Tuesday, February 07, 2006

A couple of online articles recently about Pombo and the campaign to unseat him

I came across these in January and thought I'd post them-

First from Working For Change:

Get Richard or die tryin'

Enviros plot to beat Pombo in November


But an even bigger priority for enviros is thwarting the reelection of Rep. Richard Pombo (R-Calif.), chair of the House Resources Committee and a zealous advocate of major environmental rollbacks -- among them, weakening the Endangered Species Act, drilling in the Arctic National Wildlife Refuge and the outer continental shelf, selling off national parks and monuments, and changing mining law to allow thousands or even millions of acres of public land to be transferred into private hands.

"Pombo hasn't met a part of the country that he doesn't want to drill, mine, or develop," says Mark Longabaugh, former political director for the League of Conservation Voters who is now spearheading a Defenders of Wildlife campaign against Pombo. "He tops the list of history's most ruthless environmental bad boys." But Pombo's transgressions, eco and otherwise, are catching up with him, Longabaugh says: "He's gotten himself mired in a number of ethical dustups, and this year faces the most difficult election of his career."


Pombo also has support from the Bush administration on a number of his legislative proposals, and has come to be seen as a golden boy by Republican ideologues. Three years ago, he leapt over more senior colleagues to take the helm of the House Resources Committee thanks to strong backing from then-House Majority Leader Tom DeLay (R-Texas).Of course, Pombo might not be bragging about that connection these days, with DeLay awaiting trial on charges of laundering campaign money and trying to explain away his close ties to former high-flying lobbyist Jack Abramoff, who recently pleaded guilty to fraud and conspiracy charges. And Pombo has some explaining of his own to do: He received more than $35,000 in donations from Abramoff and his Indian-tribe clients between 1999 and 2004, and has been accused of letting that influence his committee dealings.

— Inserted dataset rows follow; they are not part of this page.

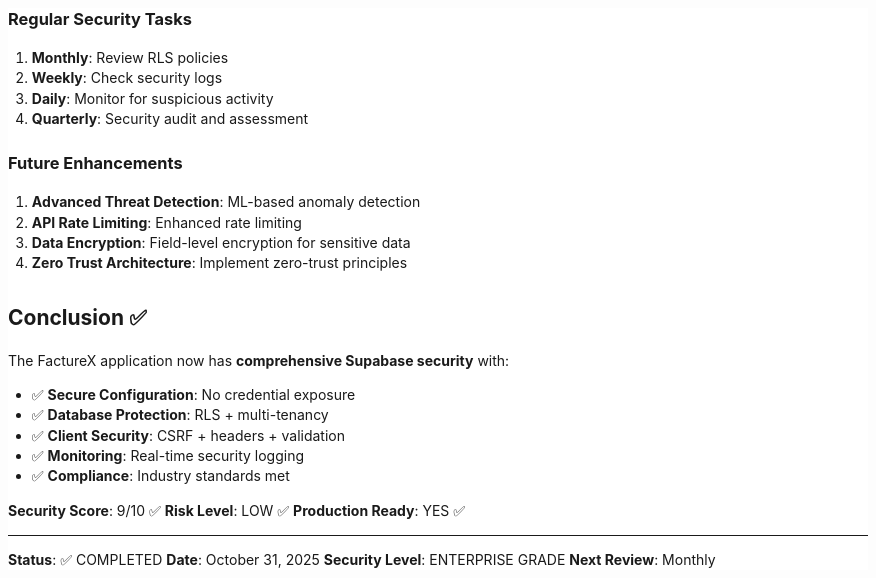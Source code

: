 ### Regular Security Tasks
1. **Monthly**: Review RLS policies
2. **Weekly**: Check security logs
3. **Daily**: Monitor for suspicious activity
4. **Quarterly**: Security audit and assessment

### Future Enhancements
1. **Advanced Threat Detection**: ML-based anomaly detection
2. **API Rate Limiting**: Enhanced rate limiting
3. **Data Encryption**: Field-level encryption for sensitive data
4. **Zero Trust Architecture**: Implement zero-trust principles

## Conclusion ✅

The FactureX application now has **comprehensive Supabase security** with:

- ✅ **Secure Configuration**: No credential exposure
- ✅ **Database Protection**: RLS + multi-tenancy
- ✅ **Client Security**: CSRF + headers + validation
- ✅ **Monitoring**: Real-time security logging
- ✅ **Compliance**: Industry standards met

**Security Score**: 9/10 ✅
**Risk Level**: LOW ✅
**Production Ready**: YES ✅

---

**Status**: ✅ COMPLETED
**Date**: October 31, 2025
**Security Level**: ENTERPRISE GRADE
**Next Review**: Monthly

Critics also point to Pombo's alliances with industry. According to the Center for Responsive Politics, he has taken more than $223,890 in campaign contributions over the course of his career from real-estate developers, who would stand to benefit if his rewrite of the Endangered Species Act becomes law. He's also a big beneficiary of contributions from oil and gas companies, which channeled more than $85,000 into his last campaign, and he's seemingly repaid the favor by aggressively pushing for more public land to be opened to drilling. High Country News reported last year that Pombo's committee staff enjoyed extravagant travel sprees funded by industry interests, including Shell Oil and the American Gas Association, in 2003 and 2004 with expenses totaling $152,000 -- more than double what was spent on committee staffers in the preceding two years under the previous committee chair.

Pombo has also raised some eyebrows with the use of his campaign funds and his leadership PAC, dubbed Rich PAC -- shorthand for Richard, but heavy with irony given Pombo's reputation as an industry crony and master fundraiser. He paid his wife and brother a whopping $465,000 out of his campaign war chest between 2001 and 2004 for services described simply as "fundraising," "bookkeeping," and "clerical," according to High Country News."


and here's from AlterNet:

Richard Pombo Faces a Green Avalanche

"Environmental groups nationwide are pooling their funds for a campaign to unseat one of the worst environmental offenders in Congress.


...this year, many environmental leaders are saying that one of the best deals for green donors can be found in the congressional election in California's 11th District -- in the campaign to defeat Rep. Richard Pombo, chair of the House Resources Committee.
As Adam Werbach, former president of the Sierra Club, puts it, "Investing in Pombo's defeat would be as effective as owning the o's in Google."


Pombo's 11th District is a Republican anomaly in the otherwise heavily Democratic Bay Area of Northern California. The 11th contains some of the agricultural Central Valley and stretches into the Bay's tech corridor, spreading across four counties. In the more than 12 years he's been in Congress, Pombo's district has become home to some of the most horrendous stretches of strip malls and cultureless housing tracts in California. According to the East Bay Express, Pombo's father and uncles have made tens of millions of dollars selling farm and ranch land to developers. And on Pombo's watch, his district also has come to have some of the worst air quality and drinking water in the country.

While Pombo, who embodies the Republican archetype of the fake rancher, waxes on about "the land" and the generations of Pombo farmers, he has quietly worked his legislative powers to sell his family's acreage to the government for an unnecessary freeway add-on.

And it should come as little surprise that Pombo has danced with lobbyist Jack Abramoff. He ranks fifth on the money list of politicians who have taken money from the Abramoff's cash nexus, raking in $54,500. In exchange, Pombo had his fling with the Mariana Islands and played cowboy and Indian casinos. But these political sins don't come up to the ankles of the work he's done to destroy the environment as chair of the House Resources Committee, which then-Majority Leader Tom DeLay cherrypicked him to run in 2003."